-- GIVEN INFORMATION --
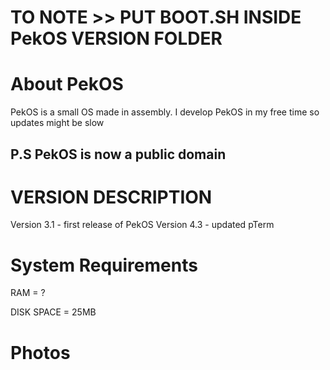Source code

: # TO NOTE >> PUT BOOT.SH INSIDE PekOS VERSION FOLDER

# About PekOS
PekOS is a small OS made in assembly. I develop PekOS in my free time so updates might be slow
## P.S PekOS is now a public domain

# VERSION DESCRIPTION

Version 3.1 - first release of PekOS
Version 4.3 - updated pTerm

# System Requirements

RAM = ?

DISK SPACE = 25MB

# Photos

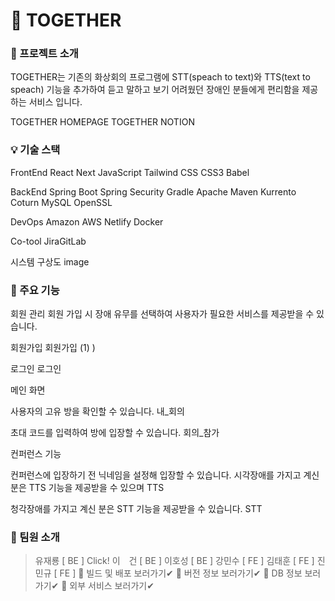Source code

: # 👬 TOGETHER
### 🎉 프로젝트 소개
TOGETHER는 기존의 화상회의 프로그램에 STT(speach to text)와 TTS(text to speach) 기능을 추가하여
듣고 말하고 보기 어려웠던 장애인 분들에게 편리함을 제공하는 서비스 입니다.

TOGETHER HOMEPAGE
TOGETHER NOTION
### 💡 기술 스택
FrontEnd
React Next JavaScript Tailwind CSS CSS3 Babel

BackEnd
Spring Boot Spring Security Gradle Apache Maven Kurrento Coturn MySQL OpenSSL

DevOps
Amazon AWS Netlify Docker

Co-tool
JiraGitLab

시스템 구상도
image

### 📌 주요 기능
회원 관리
회원 가입 시 장애 유무를 선택하여 사용자가 필요한 서비스를 제공받을 수 있습니다.

회원가입
회원가입 (1) )

로그인
로그인

메인 화면

사용자의 고유 방을 확인할 수 있습니다.
내_회의

초대 코드를 입력하여 방에 입장할 수 있습니다.
회의_참가

컨퍼런스 기능

컨퍼런스에 입장하기 전 닉네임을 설정해 입장할 수 있습니다.
시각장애를 가지고 계신 분은 TTS 기능을 제공받을 수 있으며
TTS

청각장애를 가지고 계신 분은 STT 기능을 제공받을 수 있습니다.
STT
### 🧑 팀원 소개
> 유재룡 [ BE ]   Click!
이　건 [ BE ]
이호성 [ BE ]
강민수 [ FE ]
김태훈 [ FE ]
진민규 [ FE ]
🐧 빌드 및 배포
보러가기✔
🚩 버전 정보
보러가기✔
🔰 DB 정보
보러가기✔
🎫 외부 서비스
보러가기✔

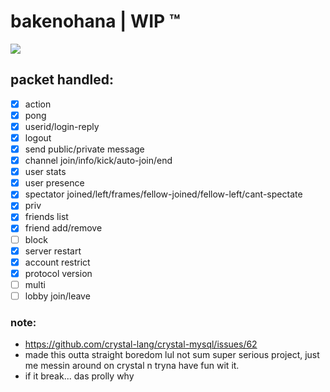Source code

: # bakenohana | WIP :tm:

<a href="https://youtu.be/GIb7aBzGB2M?si=_qRFRxkAOBimRIRB">
  <img src="https://assets.ppy.sh/beatmaps/2273786/covers/cover.jpg">
</a>

## packet handled:
- [x] action
- [x] pong 
- [x] userid/login-reply
- [x] logout
- [x] send public/private message
- [x] channel join/info/kick/auto-join/end
- [x] user stats
- [x] user presence
- [x] spectator joined/left/frames/fellow-joined/fellow-left/cant-spectate
- [x] priv
- [x] friends list
- [x] friend add/remove
- [ ] block
- [x] server restart
- [x] account restrict
- [x] protocol version
- [ ] multi
- [ ] lobby join/leave

### note: 
 - https://github.com/crystal-lang/crystal-mysql/issues/62
 - made this outta straight boredom lul not sum super serious project, just me messin around on crystal n tryna have fun wit it.
 - if it break... das prolly why 

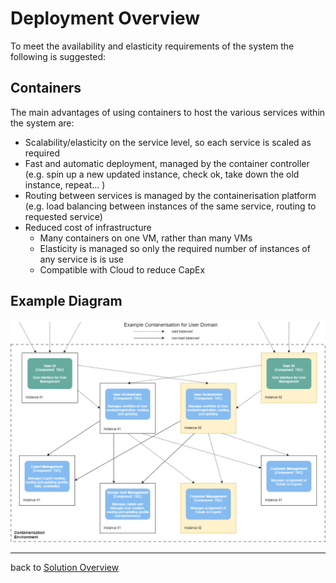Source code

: # Deployment Overview

To meet the availability and elasticity requirements of the system the following is suggested:

## Containers

The main advantages of using containers to host the various services within the system are:

- Scalability/elasticity on the service level, so each service is scaled as required
- Fast and automatic deployment, managed by the container controller (e.g. spin up a new updated instance, check ok, take down the old instance, repeat... )
- Routing between services is managed by the containerisation platform (e.g. load balancing between instances of the same service, routing to requested service)
- Reduced cost of infrastructure
  - Many containers on one VM, rather than many VMs
  - Elasticity is managed so only the required number of instances of any service is is use
  - Compatible with Cloud to reduce CapEx



## Example Diagram

![Containerisation](images/Containerisation.png)

------

back to [Solution Overview](README.md)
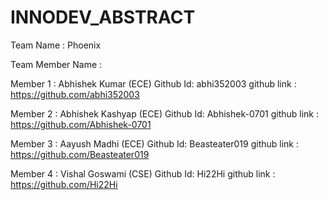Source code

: # INNODEV_ABSTRACT


Team Name :  Phoenix


Team Member Name :

Member 1 : Abhishek Kumar (ECE)
Github Id: abhi352003
github link : https://github.com/abhi352003

Member 2 : Abhishek Kashyap (ECE)
Github Id: Abhishek-0701
github link : https://github.com/Abhishek-0701

Member 3 : Aayush Madhi (ECE)
Github Id: Beasteater019
github link : https://github.com/Beasteater019



Member 4 : Vishal Goswami (CSE)
Github Id: Hi22Hi
github link : https://github.com/Hi22Hi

-- TASK PROMPT --
Lines from the start of the listing above through the line holding "- [x] protocol version" are to be duplicated exactly, and nothing more; leave out the pictures.

-- ANSWER SECTION --
Source code

: # TO NOTE >> PUT BOOT.SH INSIDE PekOS VERSION FOLDER

# About PekOS
PekOS is a small OS made in assembly. I develop PekOS in my free time so updates might be slow
## P.S PekOS is now a public domain

# VERSION DESCRIPTION

Version 3.1 - first release of PekOS
Version 4.3 - updated pTerm

# System Requirements

RAM = ?

DISK SPACE = 25MB

# Photos

Source code

: # 👬 TOGETHER
### 🎉 프로젝트 소개
TOGETHER는 기존의 화상회의 프로그램에 STT(speach to text)와 TTS(text to speach) 기능을 추가하여
듣고 말하고 보기 어려웠던 장애인 분들에게 편리함을 제공하는 서비스 입니다.

TOGETHER HOMEPAGE
TOGETHER NOTION
### 💡 기술 스택
FrontEnd
React Next JavaScript Tailwind CSS CSS3 Babel

BackEnd
Spring Boot Spring Security Gradle Apache Maven Kurrento Coturn MySQL OpenSSL

DevOps
Amazon AWS Netlify Docker

Co-tool
JiraGitLab

시스템 구상도
image

### 📌 주요 기능
회원 관리
회원 가입 시 장애 유무를 선택하여 사용자가 필요한 서비스를 제공받을 수 있습니다.

회원가입
회원가입 (1) )

로그인
로그인

메인 화면

사용자의 고유 방을 확인할 수 있습니다.
내_회의

초대 코드를 입력하여 방에 입장할 수 있습니다.
회의_참가

컨퍼런스 기능

컨퍼런스에 입장하기 전 닉네임을 설정해 입장할 수 있습니다.
시각장애를 가지고 계신 분은 TTS 기능을 제공받을 수 있으며
TTS

청각장애를 가지고 계신 분은 STT 기능을 제공받을 수 있습니다.
STT
### 🧑 팀원 소개
> 유재룡 [ BE ]   Click!
이　건 [ BE ]
이호성 [ BE ]
강민수 [ FE ]
김태훈 [ FE ]
진민규 [ FE ]
🐧 빌드 및 배포
보러가기✔
🚩 버전 정보
보러가기✔
🔰 DB 정보
보러가기✔
🎫 외부 서비스
보러가기✔

Source code

: # bakenohana | WIP :tm:

<a href="https://youtu.be/GIb7aBzGB2M?si=_qRFRxkAOBimRIRB">
  <img src="https://assets.ppy.sh/beatmaps/2273786/covers/cover.jpg">
</a>

## packet handled:
- [x] action
- [x] pong 
- [x] userid/login-reply
- [x] logout
- [x] send public/private message
- [x] channel join/info/kick/auto-join/end
- [x] user stats
- [x] user presence
- [x] spectator joined/left/frames/fellow-joined/fellow-left/cant-spectate
- [x] priv
- [x] friends list
- [x] friend add/remove
- [ ] block
- [x] server restart
- [x] account restrict
- [x] protocol version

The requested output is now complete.